EXERCISE AIM:
Below are records; reproduce exactly the lines from the one that has "Alpha-Omega represents the" through the one that has "- **Task Intelligence**: Rich", ends included, and nothing more.

TASK DATA:
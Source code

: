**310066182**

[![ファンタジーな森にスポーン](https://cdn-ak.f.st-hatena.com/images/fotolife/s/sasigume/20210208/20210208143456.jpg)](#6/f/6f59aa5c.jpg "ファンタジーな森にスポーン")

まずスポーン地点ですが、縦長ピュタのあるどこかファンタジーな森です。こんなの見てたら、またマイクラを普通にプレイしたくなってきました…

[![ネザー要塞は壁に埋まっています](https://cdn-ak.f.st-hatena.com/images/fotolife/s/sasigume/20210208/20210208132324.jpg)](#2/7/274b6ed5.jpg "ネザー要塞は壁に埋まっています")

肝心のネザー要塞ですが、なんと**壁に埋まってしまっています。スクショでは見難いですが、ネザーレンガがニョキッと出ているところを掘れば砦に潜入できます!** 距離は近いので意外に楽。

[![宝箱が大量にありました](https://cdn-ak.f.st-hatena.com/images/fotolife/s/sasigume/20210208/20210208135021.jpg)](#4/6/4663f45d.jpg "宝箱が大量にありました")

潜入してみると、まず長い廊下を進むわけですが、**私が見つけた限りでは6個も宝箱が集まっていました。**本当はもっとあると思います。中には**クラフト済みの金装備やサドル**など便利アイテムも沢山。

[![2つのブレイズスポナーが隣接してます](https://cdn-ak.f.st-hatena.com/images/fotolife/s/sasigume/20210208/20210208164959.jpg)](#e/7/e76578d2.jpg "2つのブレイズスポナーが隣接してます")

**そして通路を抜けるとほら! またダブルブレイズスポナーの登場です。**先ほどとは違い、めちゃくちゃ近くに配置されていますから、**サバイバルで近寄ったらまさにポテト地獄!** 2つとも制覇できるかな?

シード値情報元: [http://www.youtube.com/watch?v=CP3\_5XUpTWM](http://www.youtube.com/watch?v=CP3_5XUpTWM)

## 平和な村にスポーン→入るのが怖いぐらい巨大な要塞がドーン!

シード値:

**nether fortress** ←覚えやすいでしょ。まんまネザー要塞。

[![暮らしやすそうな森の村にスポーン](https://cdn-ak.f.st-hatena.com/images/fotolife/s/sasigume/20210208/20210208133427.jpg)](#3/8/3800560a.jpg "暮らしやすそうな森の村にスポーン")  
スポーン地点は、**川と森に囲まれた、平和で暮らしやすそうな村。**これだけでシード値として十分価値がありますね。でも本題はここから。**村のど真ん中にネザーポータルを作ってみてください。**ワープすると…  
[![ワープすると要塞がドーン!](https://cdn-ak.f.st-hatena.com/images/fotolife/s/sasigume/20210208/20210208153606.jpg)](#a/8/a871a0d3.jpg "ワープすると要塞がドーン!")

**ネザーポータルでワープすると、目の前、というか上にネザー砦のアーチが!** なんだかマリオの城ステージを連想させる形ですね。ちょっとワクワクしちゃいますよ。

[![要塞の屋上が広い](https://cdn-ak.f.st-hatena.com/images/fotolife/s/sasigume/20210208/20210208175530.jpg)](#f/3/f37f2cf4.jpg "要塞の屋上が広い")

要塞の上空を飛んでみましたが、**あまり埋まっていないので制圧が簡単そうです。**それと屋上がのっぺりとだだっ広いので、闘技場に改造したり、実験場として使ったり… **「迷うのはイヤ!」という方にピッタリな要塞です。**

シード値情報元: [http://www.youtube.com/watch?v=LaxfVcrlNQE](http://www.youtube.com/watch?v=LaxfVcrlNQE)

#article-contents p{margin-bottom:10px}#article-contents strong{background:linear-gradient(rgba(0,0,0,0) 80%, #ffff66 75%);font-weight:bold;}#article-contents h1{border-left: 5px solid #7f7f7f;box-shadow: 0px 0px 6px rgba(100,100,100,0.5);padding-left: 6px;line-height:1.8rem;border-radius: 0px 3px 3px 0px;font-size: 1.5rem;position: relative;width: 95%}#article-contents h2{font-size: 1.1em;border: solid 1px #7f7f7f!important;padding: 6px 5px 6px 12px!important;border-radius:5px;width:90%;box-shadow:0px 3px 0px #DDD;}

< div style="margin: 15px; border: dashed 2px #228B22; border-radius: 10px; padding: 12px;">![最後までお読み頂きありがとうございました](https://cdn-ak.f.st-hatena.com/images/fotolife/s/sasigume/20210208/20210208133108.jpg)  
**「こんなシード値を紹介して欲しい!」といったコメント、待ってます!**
---
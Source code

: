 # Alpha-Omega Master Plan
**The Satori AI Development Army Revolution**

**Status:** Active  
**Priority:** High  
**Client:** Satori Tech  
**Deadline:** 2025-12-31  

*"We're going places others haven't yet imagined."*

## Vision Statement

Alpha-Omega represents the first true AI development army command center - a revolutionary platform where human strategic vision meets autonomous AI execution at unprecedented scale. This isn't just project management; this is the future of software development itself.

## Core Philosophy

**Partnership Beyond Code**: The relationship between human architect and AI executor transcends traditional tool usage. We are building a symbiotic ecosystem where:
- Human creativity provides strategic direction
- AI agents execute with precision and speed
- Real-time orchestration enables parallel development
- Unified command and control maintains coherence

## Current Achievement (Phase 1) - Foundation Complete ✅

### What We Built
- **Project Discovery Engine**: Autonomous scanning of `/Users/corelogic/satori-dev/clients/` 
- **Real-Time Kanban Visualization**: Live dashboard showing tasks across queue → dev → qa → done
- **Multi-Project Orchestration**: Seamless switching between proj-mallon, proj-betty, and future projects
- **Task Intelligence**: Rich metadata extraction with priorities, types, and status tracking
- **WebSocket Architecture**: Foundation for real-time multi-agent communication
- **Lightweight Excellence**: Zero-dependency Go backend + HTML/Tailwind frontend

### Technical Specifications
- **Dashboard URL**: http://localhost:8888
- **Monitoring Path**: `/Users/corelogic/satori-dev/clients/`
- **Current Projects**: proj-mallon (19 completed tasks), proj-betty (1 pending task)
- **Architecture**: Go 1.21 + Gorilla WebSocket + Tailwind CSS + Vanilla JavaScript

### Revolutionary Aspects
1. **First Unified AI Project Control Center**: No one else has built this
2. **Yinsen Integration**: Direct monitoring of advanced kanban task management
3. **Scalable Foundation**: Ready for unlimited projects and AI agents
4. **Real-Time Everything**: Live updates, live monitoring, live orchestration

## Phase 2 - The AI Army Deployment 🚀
---
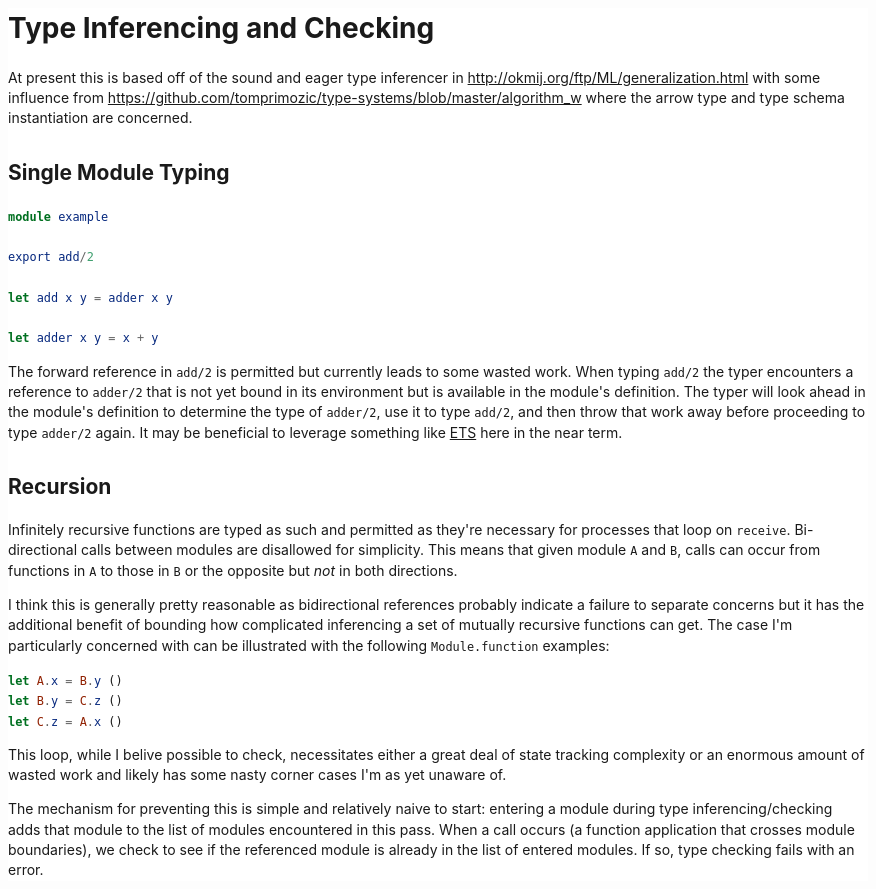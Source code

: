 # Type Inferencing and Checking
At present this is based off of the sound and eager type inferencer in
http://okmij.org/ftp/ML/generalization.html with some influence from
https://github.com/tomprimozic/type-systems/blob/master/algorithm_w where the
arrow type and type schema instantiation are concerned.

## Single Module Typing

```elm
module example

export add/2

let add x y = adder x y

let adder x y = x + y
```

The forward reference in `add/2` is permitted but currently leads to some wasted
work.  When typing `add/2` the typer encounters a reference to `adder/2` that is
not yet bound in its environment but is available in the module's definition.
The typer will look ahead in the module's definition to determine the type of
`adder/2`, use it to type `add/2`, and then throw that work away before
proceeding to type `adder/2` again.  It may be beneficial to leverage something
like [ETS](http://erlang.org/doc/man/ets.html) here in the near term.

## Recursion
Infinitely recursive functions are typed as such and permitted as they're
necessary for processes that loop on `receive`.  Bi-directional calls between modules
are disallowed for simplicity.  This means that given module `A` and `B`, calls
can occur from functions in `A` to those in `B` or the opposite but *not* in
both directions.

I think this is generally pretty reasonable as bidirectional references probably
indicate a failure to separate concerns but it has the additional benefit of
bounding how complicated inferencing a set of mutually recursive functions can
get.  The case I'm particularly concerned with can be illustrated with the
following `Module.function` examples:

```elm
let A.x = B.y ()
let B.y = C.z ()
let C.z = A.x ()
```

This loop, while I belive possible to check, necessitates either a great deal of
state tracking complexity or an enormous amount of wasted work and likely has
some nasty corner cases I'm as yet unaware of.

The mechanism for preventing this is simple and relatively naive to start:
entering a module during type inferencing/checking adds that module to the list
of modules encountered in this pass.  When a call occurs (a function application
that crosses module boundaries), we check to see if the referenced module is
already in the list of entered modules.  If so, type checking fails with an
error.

FINISHED TASK:
Alpha-Omega represents the first true AI development army command center - a revolutionary platform where human strategic vision meets autonomous AI execution at unprecedented scale. This isn't just project management; this is the future of software development itself.

## Core Philosophy

**Partnership Beyond Code**: The relationship between human architect and AI executor transcends traditional tool usage. We are building a symbiotic ecosystem where:
- Human creativity provides strategic direction
- AI agents execute with precision and speed
- Real-time orchestration enables parallel development
- Unified command and control maintains coherence

## Current Achievement (Phase 1) - Foundation Complete ✅

### What We Built
- **Project Discovery Engine**: Autonomous scanning of `/Users/corelogic/satori-dev/clients/` 
- **Real-Time Kanban Visualization**: Live dashboard showing tasks across queue → dev → qa → done
- **Multi-Project Orchestration**: Seamless switching between proj-mallon, proj-betty, and future projects
- **Task Intelligence**: Rich metadata extraction with priorities, types, and status tracking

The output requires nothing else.